Tuesday, October 29, 2019

'The Sunshine of Temporary Favor'

Writing is hard work and often joyful. The two qualities are not unrelated. The sense of fulfillment that comes with the satisfactory completion of a piece of work is incommunicable to a non-writer or, worse, an indifferent or self-indulgent writer. One thinks of the cult of automatism. Its opposite in the literary sense is deliberation, the application of craft to achieve artistic goals. Such a strategy does not prohibit reliance on intuition but tempers and channels it.

For most of us on most occasions, first thought is not best thought, despite the Beat mantra. Automatism literally applied results in such curiosities as the Surrealists’ adoration of “automatic writing” or Kerouac’s “spontaneous bop prosody,” practices which may achieve therapeutic but not artistic benefits. An automaton is a machine, with the reasoning and imagination of a machine. In a Rambler essay published on this date, Oct. 29, in 1751, Dr. Johnson uses a biological metaphor to suggest the pitfalls of relying on impulse:

“Hasty compositions, however they please at first by flowery luxuriance, and spread in the sunshine of temporary favour, can seldom endure the change of seasons, but perish at the first blast of criticism, or frost of neglect.”

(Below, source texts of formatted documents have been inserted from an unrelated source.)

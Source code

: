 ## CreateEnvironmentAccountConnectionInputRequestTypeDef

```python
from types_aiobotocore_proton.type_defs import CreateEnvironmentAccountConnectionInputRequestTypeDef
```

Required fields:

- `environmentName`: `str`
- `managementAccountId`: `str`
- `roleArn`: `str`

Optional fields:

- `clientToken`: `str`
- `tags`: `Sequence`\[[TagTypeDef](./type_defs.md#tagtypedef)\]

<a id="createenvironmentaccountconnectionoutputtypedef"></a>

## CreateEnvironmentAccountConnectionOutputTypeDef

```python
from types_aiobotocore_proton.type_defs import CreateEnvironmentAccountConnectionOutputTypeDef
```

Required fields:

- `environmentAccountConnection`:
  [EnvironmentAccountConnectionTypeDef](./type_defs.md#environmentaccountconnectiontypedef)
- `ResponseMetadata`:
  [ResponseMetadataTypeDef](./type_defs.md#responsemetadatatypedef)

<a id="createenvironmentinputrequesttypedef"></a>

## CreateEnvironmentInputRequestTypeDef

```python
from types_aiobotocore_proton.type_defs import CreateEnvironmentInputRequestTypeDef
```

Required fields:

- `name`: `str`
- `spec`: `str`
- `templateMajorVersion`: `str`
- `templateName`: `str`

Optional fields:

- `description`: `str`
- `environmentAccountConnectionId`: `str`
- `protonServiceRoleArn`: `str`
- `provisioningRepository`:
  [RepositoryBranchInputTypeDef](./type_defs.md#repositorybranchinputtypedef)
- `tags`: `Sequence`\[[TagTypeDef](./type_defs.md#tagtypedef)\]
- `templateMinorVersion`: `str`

Johnson is just getting warmed up: “[W]ho can bear with patience the writer who claims such superiority to the rest of his species, as to imagine mankind are at leisure for attention to his extemporary sallies, and that posterity will reposite his casual effusions among the treasures of ancient wisdom?”

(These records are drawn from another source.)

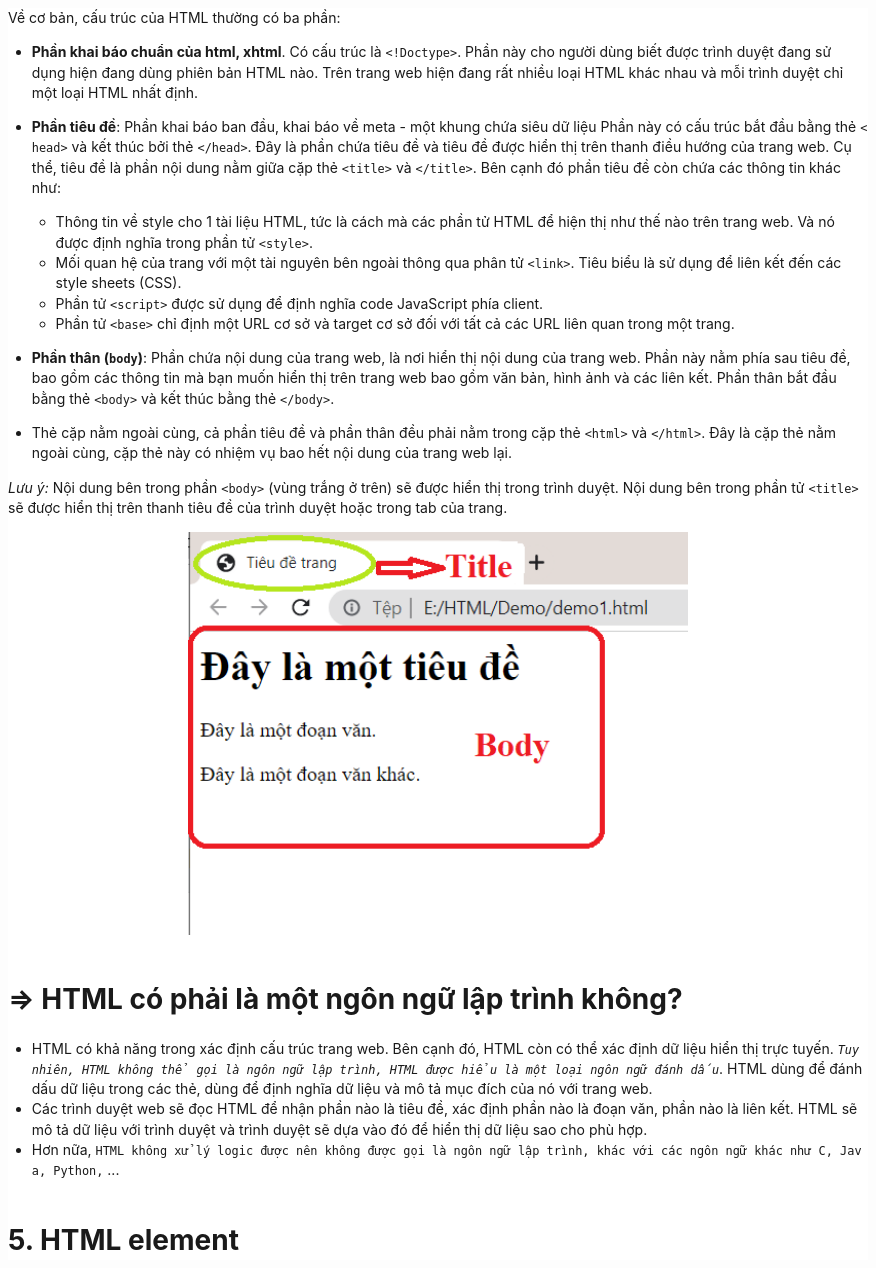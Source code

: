 Về cơ bản, cấu trúc của HTML thường có ba phần:

- **Phần khai báo chuẩn của html, xhtml**. Có cấu trúc là `<!Doctype>`.
Phần này cho người dùng biết được trình duyệt đang sử dụng hiện đang dùng phiên bản HTML nào. Trên trang web hiện đang rất nhiều loại HTML khác nhau và mỗi trình duyệt chỉ một loại HTML nhất định.

- **Phần tiêu đề**: Phần khai báo ban đầu, khai báo về meta - một khung chứa siêu dữ liệu
Phần này có cấu trúc bắt đầu bằng thẻ `<head>` và kết thúc bởi thẻ `</head>`. Đây là phần chứa tiêu đề và tiêu đề được hiển thị trên thanh điều hướng của trang web. Cụ thể, tiêu đề là phần nội dung nằm giữa cặp thẻ `<title>` và `</title>`. Bên cạnh đó phần tiêu đề còn chứa các thông tin khác như:  
    - Thông tin về style cho 1 tài liệu HTML, tức là cách mà các phần tử HTML để hiện thị như thế nào trên trang web. Và nó được định nghĩa trong phần tử `<style>`.  
    - Mối quan hệ của trang với một tài nguyên bên ngoài thông qua phân tử `<link>`. Tiêu biểu là sử dụng để liên kết đến các style sheets (CSS).
    - Phần tử `<script>` được sử dụng để định nghĩa  code JavaScript phía client.
    - Phần tử `<base>` chỉ định một URL cơ sở và target cơ sở đối với tất cả các URL liên quan trong một trang.

- **Phần thân (`body`)**: Phần chứa nội dung của trang web, là nơi hiển thị nội dung của trang web.
Phần này nằm phía sau tiêu đề, bao gồm các thông tin mà bạn muốn hiển thị trên trang web bao gồm văn bản, hình ảnh và các liên kết. Phần thân bắt đầu bằng thẻ `<body>` và kết thúc bằng thẻ `</body>`.

- Thẻ cặp nằm ngoài cùng, cả phần tiêu đề và phần thân đều phải nằm trong cặp thẻ `<html>` và `</html>`. Đây là cặp thẻ nằm ngoài cùng, cặp thẻ này có nhiệm vụ bao hết nội dung của trang web lại. 

*Lưu ý:* Nội dung bên trong phần `<body>` (vùng trắng ở trên) sẽ được hiển thị trong trình duyệt. Nội dung bên trong phần tử `<title>` sẽ được hiển thị trên thanh tiêu đề của trình duyệt hoặc trong tab của trang.
<p align = "center">
<img width = 500 src="../images/lesson1/ex1.png">
</p>

# **=> HTML có phải là một ngôn ngữ lập trình không?**  
- HTML có khả năng trong xác định cấu trúc trang web. Bên cạnh đó, HTML còn có thể xác định dữ liệu hiển thị trực tuyến. *`Tuy nhiên, HTML không thể gọi là ngôn ngữ lập trình, HTML được hiểu là một loại ngôn ngữ đánh dấu`*. HTML dùng để đánh dấu dữ liệu trong các thẻ, dùng để định nghĩa dữ liệu và mô tả mục đích của nó với trang web.
- Các trình duyệt web sẽ đọc HTML để nhận phần nào là tiêu đề, xác định phần nào là đoạn văn, phần nào là liên kết. HTML sẽ mô tả dữ liệu với trình duyệt và trình duyệt sẽ dựa vào đó để hiển thị dữ liệu sao cho phù hợp. 
- Hơn nữa, `HTML không xử lý logic được nên không được gọi là ngôn ngữ lập trình, khác với các ngôn ngữ khác như C, Java, Python,` ...
# 5. HTML element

The operative word is “sally,’ a favorite of Johnson’s. In his Dictionary, he defines essay as “a loose sally of the mind; an irregular undigested piece; not a regular and orderly composition.”

1 comment:

rgfrim said...

Your commentary puts me in mind if Randall Jarrell’s judgment of the poetry of Archibald Macleish: “ ... written on a typewriter by a typewriter.”